Bedenkt men hierbij nu, dat vóór het oprichten der proefstations iedereen op Java vast overtuigd was, dat suikerriet nooit rijpe zaden voortbracht, en dus meende dat alle pogingen in deze richting volkomen onuitvoerbaar waren, dan moet men zich verbazen over den snellen vooruitgang, die ook op dit gebied valt waar te nemen. Van meer dan houderd rietvariëteiten kent men reeds het zaad, men weet, hoe lang het in leven kan blijven, hoe het moet worden behandeld om te ontkiemen, en hoe de kiemplanten tot krachtig riet moeten worden opgevoed.

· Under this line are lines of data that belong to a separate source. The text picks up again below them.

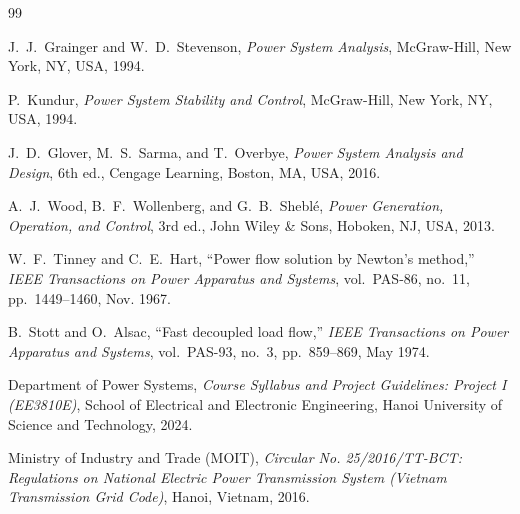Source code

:\documentclass[12pt,a4paper,oneside]{report}
\begin{document}
\begin{thebibliography}{99}

J.~J.~Grainger and W.~D.~Stevenson, \textit{Power System Analysis}, McGraw-Hill, New York, NY, USA, 1994.

P.~Kundur, \textit{Power System Stability and Control}, McGraw-Hill, New York, NY, USA, 1994.

J.~D.~Glover, M.~S.~Sarma, and T.~Overbye, \textit{Power System Analysis and Design}, 6th ed., Cengage Learning, Boston, MA, USA, 2016.

A.~J.~Wood, B.~F.~Wollenberg, and G.~B.~Sheblé, \textit{Power Generation, Operation, and Control}, 3rd ed., John Wiley \& Sons, Hoboken, NJ, USA, 2013.

W.~F.~Tinney and C.~E.~Hart, ``Power flow solution by Newton's method,'' \textit{IEEE Transactions on Power Apparatus and Systems}, vol.~PAS-86, no.~11, pp.~1449--1460, Nov. 1967.

B.~Stott and O.~Alsac, ``Fast decoupled load flow,'' \textit{IEEE Transactions on Power Apparatus and Systems}, vol.~PAS-93, no.~3, pp.~859--869, May 1974.

Department of Power Systems, \textit{Course Syllabus and Project Guidelines: Project I (EE3810E)}, School of Electrical and Electronic Engineering, Hanoi University of Science and Technology, 2024.

Ministry of Industry and Trade (MOIT), \textit{Circular No. 25/2016/TT-BCT: Regulations on National Electric Power Transmission System (Vietnam Transmission Grid Code)}, Hanoi, Vietnam, 2016.

\end{thebibliography}
\end{document}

Elders (Allum der Natuur, 1890) heb ik over deze moeilijkheden uitvoerig bericht, hier moge het voldoende zijn er op te wijzen, dat er noodzakelijker wijze eenige jaren verliepen, voordat al deze bezwaren waren overwonnen, en een geregelde cultuur uit zaad kon worden aangevangen.
Thans telt de cultuurtuin te Pasoeroean 700 stokken, uit even zoovele zaden gewonnen, en van 75 verschillende variëteiten afstammende. Eene collectie zóó groot, dat het personeel van het proefstation op verre na niet voldoende is, om het vergelijkend onderzoek van al deze exemplaren te volbrengen, en na te gaan, welke daaronder voor proeven in het groot aanbeveling verdienen. Doch zeker zullen er onder zijn, die niet alleen in suikergehalte, maar ook in andere opzichten al het bestaande overtreffen, en de hoop is zonder twijfel gewettigd, dat eenmaal een nieuw ‘Pasoeroean-riet’ naast Cheribon en andere variëteiten een eereplaats zal innemen!
Zóó werken de proefstations. Langzaam en in stilte gaat hun arbeid vooruit. Vele moeilijkheden waren te overwinnen, aan zeer gespannen verwachtingen moest worden voldaan. Natuurlijk vielen de eerste jaren tegen, en miskenning voegde zich bij den tegenzin van velen. - Thans is de baan gebroken, de grondslag gelegd. Handtastelijke finantieele voordeelen in
| |
| |
cultuur en fabrieken zijn aanwezig, en leggen een levendig getuigenis af. Overal is leven, overal is vooruitgang, waar vroeger, in kalme gelatenheid het: ‘wij weten niet’ gold. Maar de proefstations roepen luider en luider: ‘Wij zullen weten, wij zullen kunnen!’